UV GULLAS COLLEGE OF MEDICINE is one of Top Medical College in Philippines in Cebu city. International students have the oppertunity to study medicine in phillipines at affordable cost and world class University. The college has successful alumni who have achieved well in the fields of law, business, politics, academe, medicine, sports and other endeavors. At University of the Visayas, we prepare students for a global competition.

Direct MBBS Admissions Open: 2020-21
Mobile No: +91 90329 55688
Apply Now:

augustwalker said...

Download the latest version of Garmin Update for Windows. Manage your GPS device with this official app from Garmin. Garmin Express is a tool developed by...

Hindifly said...

What is Bitcoin & How to Buy Bitcoin

Unknown said...

Bayzat is redefining the work life experience,
health insurance dubai
medical insurance dubai
making automated HR, payroll, employee benefits and insurance a possibility for all businesses

Author said...

its a great article !!!!!!!!! JobAlert247 A Job Alert Website

MovieRulz Best Movie Download Website

Digital Vishnu said...

This is incredibly useful information!! Excellent work. All is very fascinating to learn and simple to grasp. Thanks for sharing such great info. Keep Post These kinds of Articles in the future.

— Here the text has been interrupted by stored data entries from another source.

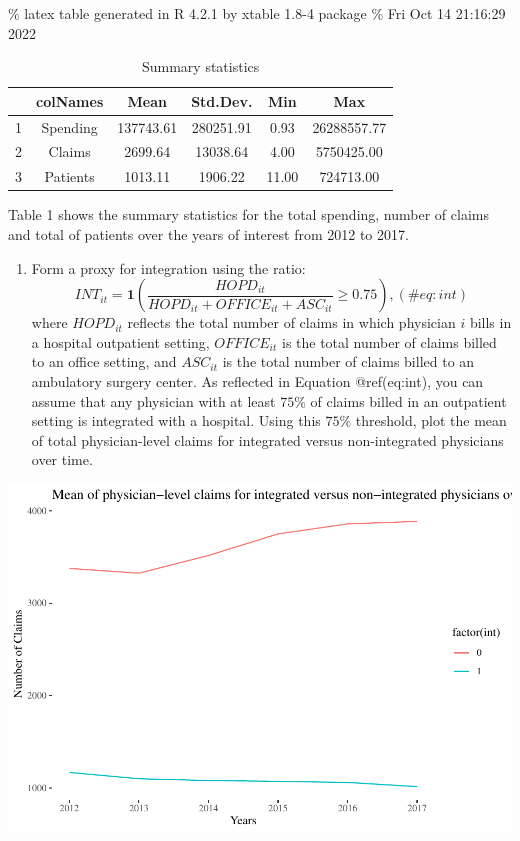 \documentclass[
  12pt,
]{article}
\providecommand{\tightlist}{%
  \setlength{\itemsep}{0pt}\setlength{\parskip}{0pt}}
\begin{document}
\% latex table generated in R 4.2.1 by xtable 1.8-4 package \% Fri Oct
14 21:16:29 2022

\begin{table}[ht]
\centering
\begin{tabular}{cccccc}
  \hline
 & colNames & Mean & Std.Dev. & Min & Max \\ 
  \hline
1 & Spending & 137743.61 & 280251.91 & 0.93 & 26288557.77 \\ 
  2 & Claims & 2699.64 & 13038.64 & 4.00 & 5750425.00 \\ 
  3 & Patients & 1013.11 & 1906.22 & 11.00 & 724713.00 \\ 
   \hline
\end{tabular}
\caption{Summary statistics} 
\label{tab:sum_stat}
\end{table}

Table 1 shows the summary statistics for the total spending, number of
claims and total of patients over the years of interest from 2012 to
2017.

\begin{enumerate}
\def\labelenumi{\arabic{enumi}.}
\setcounter{enumi}{1}
\tightlist
\item
  Form a proxy for integration using the ratio: \begin{equation}
   INT_{it} = \mathbf{1} \left(\frac{HOPD_{it}}{HOPD_{it} + OFFICE_{it} + ASC_{it}} \geq 0.75\right),
   (\#eq:int)
   \end{equation} where \(HOPD_{it}\) reflects the total number of
  claims in which physician \(i\) bills in a hospital outpatient
  setting, \(OFFICE_{it}\) is the total number of claims billed to an
  office setting, and \(ASC_{it}\) is the total number of claims billed
  to an ambulatory surgery center. As reflected in Equation
  @ref(eq:int), you can assume that any physician with at least \(75\%\)
  of claims billed in an outpatient setting is integrated with a
  hospital. Using this \(75\%\) threshold, plot the mean of total
  physician-level claims for integrated versus non-integrated physicians
  over time.
\end{enumerate}

\includegraphics{Report2_files/figure-latex/Q2, -1.pdf}
\end{document}
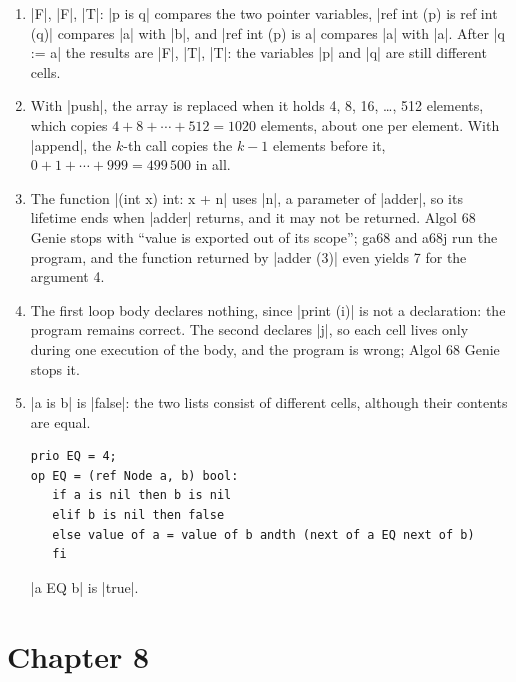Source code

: \begin{enumerate}
  rejected: \code|2| is an \code|int|, and uniting cannot follow widening.
  (d) is accepted.
\item \code|F|, \code|F|, \code|T|: \code|p is q| compares the two
  pointer variables, \code|ref int (p) is ref int (q)| compares \code|a|
  with \code|b|, and \code|ref int (p) is a| compares \code|a| with
  \code|a|. After \code|q := a| the results are \code|F|, \code|T|,
  \code|T|: the variables \code|p| and \code|q| are still different
  cells.
\item With \code|push|, the array is replaced when it holds 4, 8, 16,
  \ldots, 512 elements, which copies $4 + 8 + \cdots + 512 = 1020$
  elements, about one per element. With \code|append|, the $k$-th call
  copies the $k - 1$ elements before it, $0 + 1 + \cdots + 999 = 499\,500$
  in all.
\item The function \code|(int x) int: x + n| uses \code|n|, a parameter
  of \code|adder|, so its lifetime ends when \code|adder| returns, and it
  may not be returned. Algol 68 Genie stops with ``value is exported out
  of its scope''; ga68 and a68j run the program, and the
  function returned by \code|adder (3)| even yields 7 for the argument 4.
\item The first loop body declares nothing, since \code|print (i)| is not
  a declaration: the program remains correct. The second declares
  \code|j|, so each cell lives only during one execution of the body, and
  the program is wrong; Algol 68 Genie stops it.
\item \code|a is b| is \code|false|: the two lists consist of different
  cells, although their contents are equal.
\begin{lstlisting}
prio EQ = 4;
op EQ = (ref Node a, b) bool:
   if a is nil then b is nil
   elif b is nil then false
   else value of a = value of b andth (next of a EQ next of b)
   fi
\end{lstlisting}
  \code|a EQ b| is \code|true|.
\end{enumerate}

\section*{Chapter 8}\label{ans-ch8}

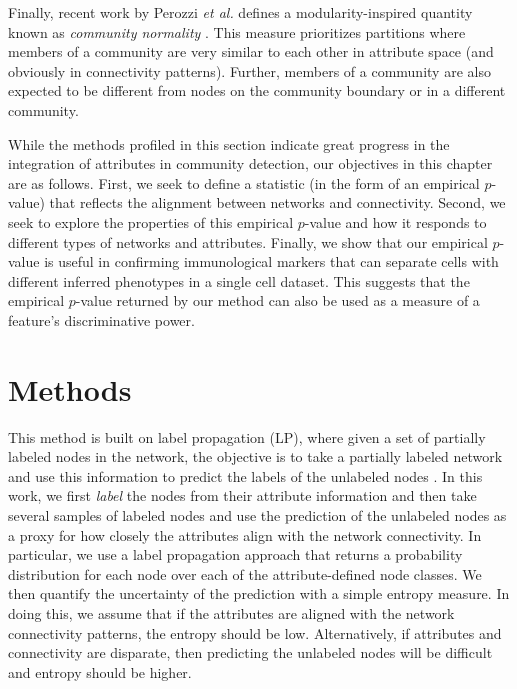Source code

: Finally, recent work by Perozzi \emph{et al.} defines a modularity-inspired quantity known as \emph{community normality} \cite{perozziAttribute}. This measure prioritizes partitions where members of a community are very similar to each other in attribute space (and obviously in connectivity patterns). Further, members of a community are also expected to be different from nodes on the community boundary or in a different community. 

While the methods profiled in this section indicate great progress in the integration of attributes in community detection, our objectives in this chapter are as follows. First, we seek to define a statistic (in the form of an empirical $p$-value) that reflects the alignment between networks and connectivity. Second, we seek to explore the properties of this empirical $p$-value and how it responds to different types of networks and attributes. Finally, we show that our empirical $p$-value is useful in confirming immunological markers that can separate cells with different inferred phenotypes in a single cell dataset. This suggests that the empirical $p$-value returned by our method can also be used as a measure of a feature's discriminative power. 

\section{Methods}
This method is built on label propagation (LP), where given a set of partially labeled nodes in the network, the objective is to take a partially labeled network and use this information to predict the labels of the unlabeled nodes \cite{LabProp}. In this work, we first \emph{label} the nodes from their attribute information and then take several samples of labeled nodes and use the prediction of the unlabeled nodes as a proxy for how closely the attributes align with the network connectivity. In particular, we use a label propagation approach that returns a probability distribution for each node over each of the attribute-defined node classes. We then quantify the uncertainty of the prediction with a simple entropy measure. In doing this, we assume that if the attributes are aligned with the network connectivity patterns, the entropy should be low. Alternatively, if attributes and connectivity are disparate, then predicting the unlabeled nodes will be difficult and entropy should be higher. 

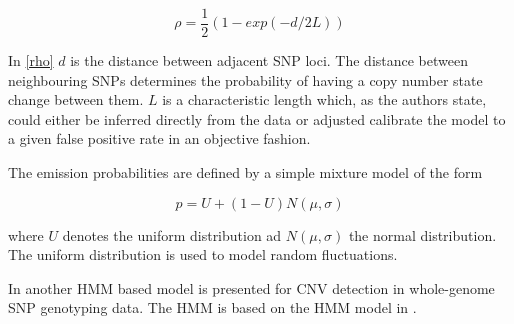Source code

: \begin{equation}
\rho = \frac{1}{2}(1 - exp(-d/2L))
\label{rho}
\end{equation}

In \ref{rho} $d$ is the distance between adjacent SNP loci. 
The distance between neighbouring SNPs determines the probability of having a copy number state change between them.
$L$ is a characteristic length which, as the authors state, could either be inferred directly from the data or adjusted calibrate the
model to a given false positive rate in an objective fashion.

The emission probabilities are defined by a simple mixture model of the form

\begin{equation}
p = U + (1 - U)N(\mu, \sigma)
\end{equation}

where $U$ denotes the uniform distribution ad $N(\mu, \sigma)$ the normal distribution. The uniform distribution is used to model 
random fluctuations.

In \cite{Wang2007} another HMM based model is presented for CNV detection in whole-genome SNP genotyping data. The HMM is based on the HMM model in \cite{coella2007}.
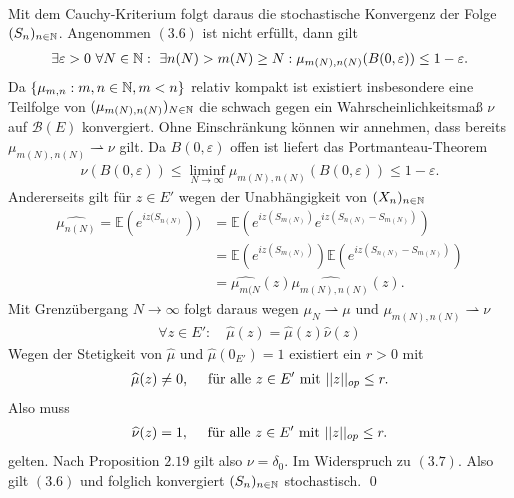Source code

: \begin{proof*}
\begin{align}
    \end{align}
    Mit dem Cauchy-Kriterium folgt daraus die stochastische Konvergenz der Folge $(S_n)_{n \in \mathbb{N}}$. Angenommen $(3.6)$ ist nicht erfüllt, dann gilt
    \begin{align*}
        \exists \varepsilon > 0 \ \forall N \in \mathbb{N}: \ \exists n(N) > m(N) \geq N: \mu_{m(N), n(N)}(B(0, \varepsilon)) \leq 1 - \varepsilon.
    \end{align*}
    Da $\{\mu_{m,n}: m,n \in \mathbb{N}, m < n \}$ relativ kompakt ist existiert insbesondere eine Teilfolge von $(\mu_{m(N),n(N)})_{N \in \mathbb{N}}$ die schwach gegen ein Wahrscheinlichkeitsmaß $\nu$ auf $\mathcal{B}(E)$ konvergiert.
    Ohne Einschränkung können wir annehmen, dass bereits $\mu_{m(N),n(N)} \rightharpoonup \nu$ gilt. Da $B(0, \varepsilon)$ offen ist liefert das Portmanteau-Theorem
    \begin{align}
        \nu(B(0, \varepsilon)) \leq \liminf_{N \to \infty}\mu_{m(N),n(N)}(B(0,\varepsilon)) \leq 1 - \varepsilon. 
    \end{align}
    Andererseits gilt für $z \in E'$ wegen der Unabhängigkeit von $(X_n)_{n \in \mathbb{N}}$
    \begin{align*}
        \widehat{\mu_{n(N)}} = \mathbb{E}(e^{iz(S_{n(N)}})) &= \mathbb{E}(e^{iz(S_{m(N)})}e^{iz(S_{n(N)} - S_{m(N)})}) \\\
                                                   &= \mathbb{E}(e^{iz(S_{m(N)})})\mathbb{E}(e^{iz(S_{n(N)} - S_{m(N)})}) \\\
                                                   &= \widehat{\mu_{m(N}}(z)\widehat{\mu_{m(N),n(N)}}(z). 
    \end{align*}
    Mit Grenzübergang $N \to \infty$ folgt daraus wegen $\mu_N \rightharpoonup \mu$ und $\mu_{m(N),n(N)} \rightharpoonup \nu$
    \begin{align*}
        \forall z \in E': \quad \widehat{\mu}(z) = \widehat{\mu}(z) \widehat{\nu}(z)
    \end{align*}
    Wegen der Stetigkeit von $\widehat{\mu}$ und $\widehat{\mu}(0_{E'}) = 1$ existiert ein $r>0$ mit 
    \begin{align*}
        \widehat{\mu}(z) \neq 0, \quad \text{ für alle } z \in E' \text{ mit } \lvert\lvert z \rvert\rvert_{op} \leq r. 
    \end{align*}
    Also muss 
    \begin{align*}
        \widehat{\nu}(z) = 1, \quad \text{ für alle } z \in E' \text{ mit } \lvert\lvert z \rvert\rvert_{op} \leq r. 
    \end{align*}
    gelten. Nach Proposition $2.19$ gilt also $\nu = \delta_0$. Im Widerspruch zu $(3.7)$. Also gilt $(3.6)$ und folglich konvergiert $(S_n)_{n \in \mathbb{N}}$ stochastisch. 
    \qed
\end{proof*}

Digital Marketing Course in Coimbatore
Digital Marketing Course Training in Tirupur
Digital Marketing Course Training in Madurai
Digital Marketing Course Training in Theni
Digital Marketing Training in Coimbatore

MBBS in Philippines said...

Wisdom Overseasis authorized India's Exclusive Partner of Southwestern University PHINMA, the Philippines established its strong trust in the minds of all the Indian medical aspirants and their parents. Under the excellent leadership of the founder Director Mr. Thummala Ravikanth, Wisdom meritoriously won the hearts of thousands of future doctors and was praised as the “Top Medical Career Growth Specialists" among Overseas Medical Education Consultants in India.

Southwestern University PHINMAglobally recognized university in Cebu City, the Philippines facilitating educational service from 1946. With the sole aim of serving the world by providing an accessible, affordable, and high-quality education to all the local and foreign students. SWU PHINMA is undergoing continuous changes and shaping itself as the best leader with major improvements in academics, technology, and infrastructure also in improving the quality of student life.